We’re not going to discuss the details for how Mat gets his ashandarei in the books, but if this is true, it’s a huge deviation from the text. Personally, I’m inclined to take it with a grain of salt. Sanderson told fans on Reddit the morning after this stream that he hasn’t read scripts for The Wheel of Time season 3, and the show’s Wheel of Time book expert Sarah Nakamura seemed to contradict his assessment that this was Mat’s ashandarei on Twitter X. Until we see next season, how exactly the show will handle Mat’s ashandarei remains a mystery.
Putting that aside, Sanderson still had a lot of issues with Mat using the dagger at all in the finale:
"I’m sorry, using the dagger on a spear is the same thing as using it. You’re touching it…it’s a metaphor for using the darkness and accepting it. It’s a metaphor for turning to the Dark Side…it misses the whole point. Mat’s arc is not about weaponizing his darkness. That’s Perrin’s arc, and finding that balance. Mat’s arc is very different from that, and doing this just bothers me. I don’t feel it was built up through the season that his arc would be about weaponizing his own darkness, and walking that line."
Brandan Sanderson has a “big problem” with Egwene’s story in The Wheel of Time season 2
Another thing that Sanderson really struggled with was the moment where Egwene kills her sul’dam, Renna (Xelia Mendes-Jones). Egwene’s torture at the hands of the Seanchan was a major storyline this season. In the books, Nynaeve and Elayne’s plan to sneak into the damane kennels actually works. They find Egwene and free her. In the show, Egwene manages to put a damane collar on Renna and then use the One Power to kill her without help from her friends; she frees herself on her own.
Setting aside the physics of how Egwene could do this when her own collar should prevent her from being able to, Sanderson’s biggest issue is what it means for Egwene’s arc:
"Now, Renna was even more evil…in the television show than she was in the books, but I still had a pretty big problem with this. I will have to see how it goes in future seasons, but Egwene freeing herself really undermines a whole bunch of what’s going on with all of this. Part of the idea that I feel Egwene needed to learn was there are some situations you can’t get yourself out of. That’s a theme of the entire Wheel of Time that goes right up until the ending in my last book. You need everybody. You can’t do it yourself. Jim said that was one of the themes of The Wheel of Time in interviews. And Egwene frees herself and then kills her tormentor…I can see the brutal, kind of more grimdark version being she has to do the killing, plus there’s an argument of, you know, leaving someone as [damane] is crueler than killing them anyway. But I really don’t like that she just got herself out. It’s setting up the heroes don’t need each other. They don’t need anybody."
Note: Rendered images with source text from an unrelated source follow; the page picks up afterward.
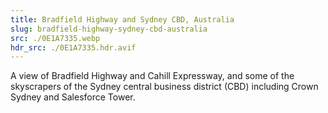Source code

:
 ```yaml
---
title: Bradfield Highway and Sydney CBD, Australia
slug: bradfield-highway-sydney-cbd-australia
src: ./0E1A7335.webp
hdr_src: ./0E1A7335.hdr.avif
---
```


A view of Bradfield Highway and Cahill Expressway, and some of the skyscrapers
of the Sydney central business district (CBD) including Crown Sydney and
Salesforce Tower.
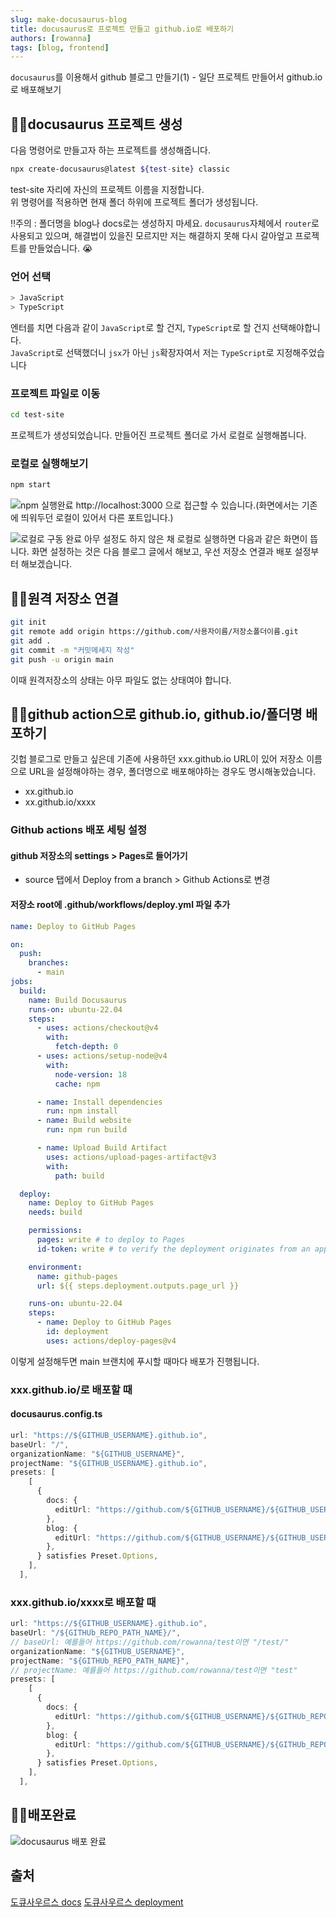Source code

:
 ```yaml
---
slug: make-docusaurus-blog
title: docusaurus로 프로젝트 만들고 github.io로 배포하기
authors: [rowanna]
tags: [blog, frontend]
---
```


`docusaurus`를 이용해서 github 블로그 만들기(1) - 일단 프로젝트 만들어서 github.io로 배포해보기

<!-- truncate -->

## 👩‍💻docusaurus 프로젝트 생성

다음 명령어로 만들고자 하는 프로젝트를 생성해줍니다.

```bash
npx create-docusaurus@latest ${test-site} classic
```

test-site 자리에 자신의 프로젝트 이름을 지정합니다.  
위 명령어를 적용하면 현재 폴더 하위에 프로젝트 폴더가 생성됩니다.

‼️주의 : 폴더명을 blog나 docs로는 생성하지 마세요. `docusaurus`자체에서 `router`로 사용되고 있으며, 해결법이 있을진 모르지만 저는 해결하지 못해 다시 갈아엎고 프로젝트를 만들었습니다. 😭

### 언어 선택

```bash
> JavaScript
> TypeScript
```

엔터를 치면 다음과 같이 `JavaScript`로 할 건지, `TypeScript`로 할 건지 선택해야합니다.  
`JavaScript`로 선택했더니 `jsx`가 아닌 `js`확장자여서 저는 `TypeScript`로 지정해주었습니다

### 프로젝트 파일로 이동

```bash
cd test-site
```

프로젝트가 생성되었습니다. 만들어진 프로젝트 폴더로 가서 로컬로 실행해봅니다.

### 로컬로 실행해보기

```bash
npm start
```

![npm 실행완료](image.png)
http://localhost:3000 으로 접근할 수 있습니다.(화면에서는 기존에 띄워두던 로컬이 있어서 다른 포트입니다.)

![로컬로 구동 완료](image-1.png)
아무 설정도 하지 않은 채 로컬로 실행하면 다음과 같은 화면이 뜹니다.
화면 설정하는 것은 다음 블로그 글에서 해보고, 우선 저장소 연결과 배포 설정부터 해보겠습니다.

## 👩‍💻원격 저장소 연결

```bash
git init
git remote add origin https://github.com/사용자이름/저장소폴더이름.git
git add .
git commit -m "커밋메세지 작성"
git push -u origin main
```

이때 원격저장소의 상태는 아무 파일도 없는 상태여야 합니다.

## 👩‍💻github action으로 github.io, github.io/폴더명 배포하기

깃헙 블로그로 만들고 싶은데 기존에 사용하던 xxx.github.io URL이 있어 저장소 이름으로 URL을 설정해야하는 경우, 폴더명으로 배포해야하는 경우도 명시해놓았습니다.

- xx.github.io
- xx.github.io/xxxx

### Github actions 배포 세팅 설정

#### github 저장소의 settings > Pages로 들어가기

- source 탭에서 Deploy from a branch > Github Actions로 변경

#### 저장소 root에 .github/workflows/deploy.yml 파일 추가

```yml
name: Deploy to GitHub Pages

on:
  push:
    branches:
      - main
jobs:
  build:
    name: Build Docusaurus
    runs-on: ubuntu-22.04
    steps:
      - uses: actions/checkout@v4
        with:
          fetch-depth: 0
      - uses: actions/setup-node@v4
        with:
          node-version: 18
          cache: npm

      - name: Install dependencies
        run: npm install
      - name: Build website
        run: npm run build

      - name: Upload Build Artifact
        uses: actions/upload-pages-artifact@v3
        with:
          path: build

  deploy:
    name: Deploy to GitHub Pages
    needs: build

    permissions:
      pages: write # to deploy to Pages
      id-token: write # to verify the deployment originates from an appropriate source

    environment:
      name: github-pages
      url: ${{ steps.deployment.outputs.page_url }}

    runs-on: ubuntu-22.04
    steps:
      - name: Deploy to GitHub Pages
        id: deployment
        uses: actions/deploy-pages@v4
```

이렇게 설정해두면 main 브랜치에 푸시할 때마다 배포가 진행됩니다.

### xxx.github.io/로 배포할 때

#### docusaurus.config.ts

```typescript
url: "https://${GITHUB_USERNAME}.github.io",
baseUrl: "/",
organizationName: "${GITHUB_USERNAME}",
projectName: "${GITHUB_USERNAME}.github.io",
presets: [
    [
      {
        docs: {
          editUrl: "https://github.com/${GITHUB_USERNAME}/${GITHUB_USERNAME}.github.io/tree/main",
        },
        blog: {
          editUrl: "https://github.com/${GITHUB_USERNAME}/${GITHUB_USERNAME}.github.io/tree/main",
        },
      } satisfies Preset.Options,
    ],
  ],
```

### xxx.github.io/xxxx로 배포할 때

```typescript
url: "https://${GITHUB_USERNAME}.github.io",
baseUrl: "/${GITHUb_REPO_PATH_NAME}/",
// baseUrl: 예를들어 https://github.com/rowanna/test이면 "/test/"
organizationName: "${GITHUB_USERNAME}",
projectName: "${GITHUb_REPO_PATH_NAME}",
// projectName: 예를들어 https://github.com/rowanna/test이면 "test"
presets: [
    [
      {
        docs: {
          editUrl: "https://github.com/${GITHUB_USERNAME}/${GITHUb_REPO_PATH_NAME}/tree/main",
        },
        blog: {
          editUrl: "https://github.com/${GITHUB_USERNAME}/${GITHUb_REPO_PATH_NAME}/tree/main",
        },
      } satisfies Preset.Options,
    ],
  ],
```

## 👩‍💻배포완료

![docusaurus 배포 완료](image-2.png)

## 출처

[도큐사우르스 docs](https://docusaurus.io/docs)
[도큐사우르스 deployment](https://docusaurus.io/docs/deployment)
Sanderson also points out that that by having Egwene free herself, Nynaeve had much less to do in the finale:
"I feel like Nynaeve and Elayne didn’t have a lot to do after the really cool White Tower scenes earlier on, which were fantastic. I loved Nynaeve’s Accepted test. But yeah, if Nynaeve let Egwene go here, then Nynaeve has something, right? And it’s okay, I like that they’re foreshadowing the block, but…"
All that said, I think it’s see how Egwene freeing herself is very empowering, especially to portions of the fanbase who are not privileged white men. This may be an instance of prioritizing a cool scene over magical physics or adhering strictly to the books, but it’s very easy to imagine why the show made this decision. Plus, we get that idea that the heroes can’t do it all themselves a few minutes later when Rand faces down Ishamael.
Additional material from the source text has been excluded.